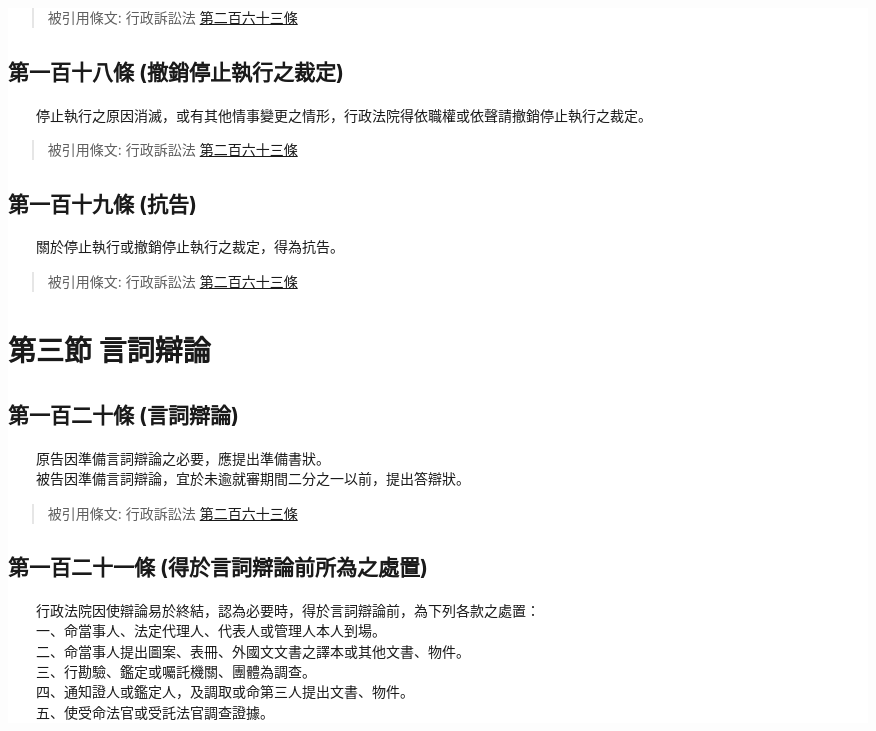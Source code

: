 > 被引用條文: 行政訴訟法 [第二百六十三條](../../法務/法律事務/行政訴訟法.md#第二百六十三條-上訴審程序準用之規定)



第一百十八條 (撤銷停止執行之裁定)
---------------------------------
　　停止執行之原因消滅，或有其他情事變更之情形，行政法院得依職權或依聲請撤銷停止執行之裁定。  
> 被引用條文: 行政訴訟法 [第二百六十三條](../../法務/法律事務/行政訴訟法.md#第二百六十三條-上訴審程序準用之規定)



第一百十九條 (抗告)
-------------------
　　關於停止執行或撤銷停止執行之裁定，得為抗告。  
> 被引用條文: 行政訴訟法 [第二百六十三條](../../法務/法律事務/行政訴訟法.md#第二百六十三條-上訴審程序準用之規定)



第三節  言詞辯論
================
第一百二十條 (言詞辯論)
-----------------------
　　原告因準備言詞辯論之必要，應提出準備書狀。  
　　被告因準備言詞辯論，宜於未逾就審期間二分之一以前，提出答辯狀。  
> 被引用條文: 行政訴訟法 [第二百六十三條](../../法務/法律事務/行政訴訟法.md#第二百六十三條-上訴審程序準用之規定)



第一百二十一條 (得於言詞辯論前所為之處置)
-----------------------------------------
　　行政法院因使辯論易於終結，認為必要時，得於言詞辯論前，為下列各款之處置：  
　　一、命當事人、法定代理人、代表人或管理人本人到場。  
　　二、命當事人提出圖案、表冊、外國文文書之譯本或其他文書、物件。  
　　三、行勘驗、鑑定或囑託機關、團體為調查。  
　　四、通知證人或鑑定人，及調取或命第三人提出文書、物件。  
　　五、使受命法官或受託法官調查證據。  
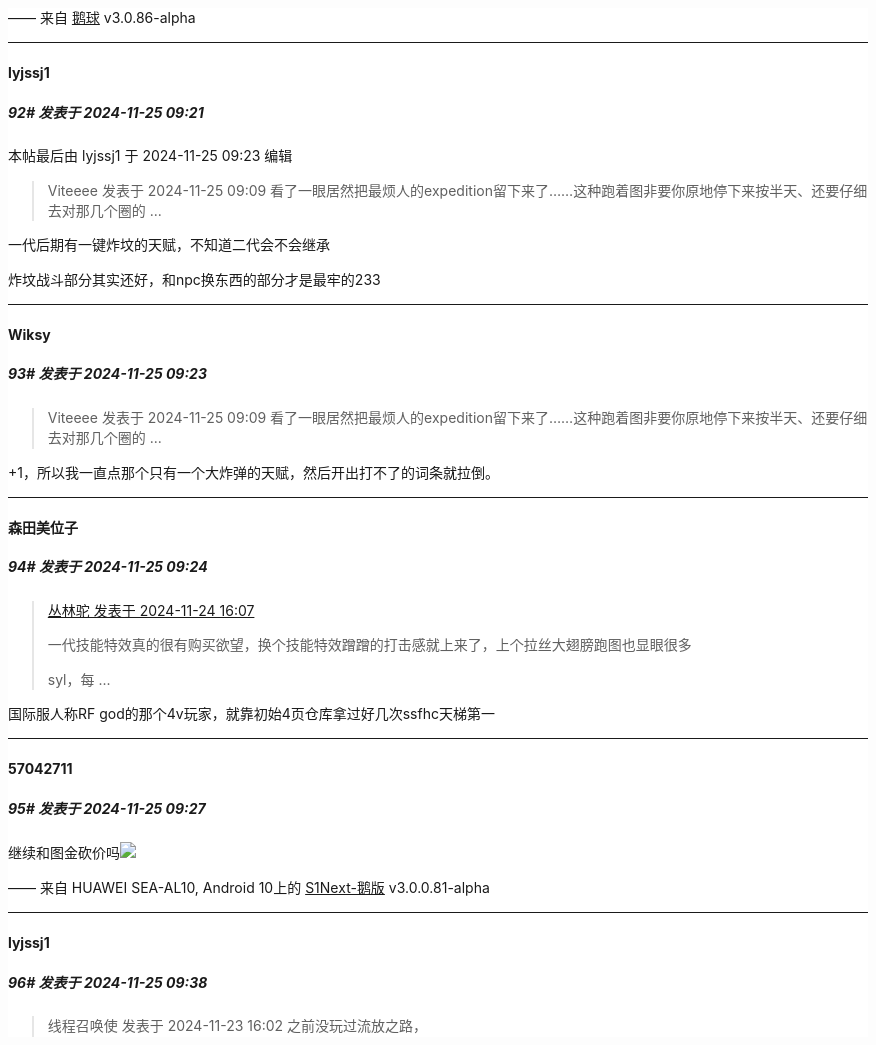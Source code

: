 —— 来自 [鹅球](https://www.pgyer.com/xfPejhuq) v3.0.86-alpha


*****

####  lyjssj1  
##### 92#       发表于 2024-11-25 09:21

 本帖最后由 lyjssj1 于 2024-11-25 09:23 编辑 
<blockquote>Viteeee 发表于 2024-11-25 09:09
看了一眼居然把最烦人的expedition留下来了……这种跑着图非要你原地停下来按半天、还要仔细去对那几个圈的 ...</blockquote>

一代后期有一键炸坟的天赋，不知道二代会不会继承

炸坟战斗部分其实还好，和npc换东西的部分才是最牢的233

*****

####  Wiksy  
##### 93#       发表于 2024-11-25 09:23

<blockquote>Viteeee 发表于 2024-11-25 09:09
看了一眼居然把最烦人的expedition留下来了……这种跑着图非要你原地停下来按半天、还要仔细去对那几个圈的 ...</blockquote>
+1，所以我一直点那个只有一个大炸弹的天赋，然后开出打不了的词条就拉倒。

*****

####  森田美位子  
##### 94#       发表于 2024-11-25 09:24

<blockquote><a href="httphttps://bbs.saraba1st.com/2b/forum.php?mod=redirect&amp;goto=findpost&amp;pid=66764277&amp;ptid=2207788" target="_blank">丛林驼 发表于 2024-11-24 16:07</a>

一代技能特效真的很有购买欲望，换个技能特效蹭蹭的打击感就上来了，上个拉丝大翅膀跑图也显眼很多

syl，每 ...</blockquote>
国际服人称RF god的那个4v玩家，就靠初始4页仓库拿过好几次ssfhc天梯第一


*****

####  57042711  
##### 95#       发表于 2024-11-25 09:27

继续和图金砍价吗<img src="https://static.saraba1st.com/image/smiley/face2017/037.png" referrerpolicy="no-referrer">

—— 来自 HUAWEI SEA-AL10, Android 10上的 [S1Next-鹅版](https://github.com/ykrank/S1-Next/releases) v3.0.0.81-alpha


*****

####  lyjssj1  
##### 96#       发表于 2024-11-25 09:38

<blockquote>线程召唤使 发表于 2024-11-23 16:02
之前没玩过流放之路，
* * * * * * *
● **Work task**:
Send back, unchanged, every line of the records from the one with "发表于 2024-11-25 09:38" through the last.

● **Output of the exercise**:
##### 96#       发表于 2024-11-25 09:38

<blockquote>线程召唤使 发表于 2024-11-23 16:02
之前没玩过流放之路，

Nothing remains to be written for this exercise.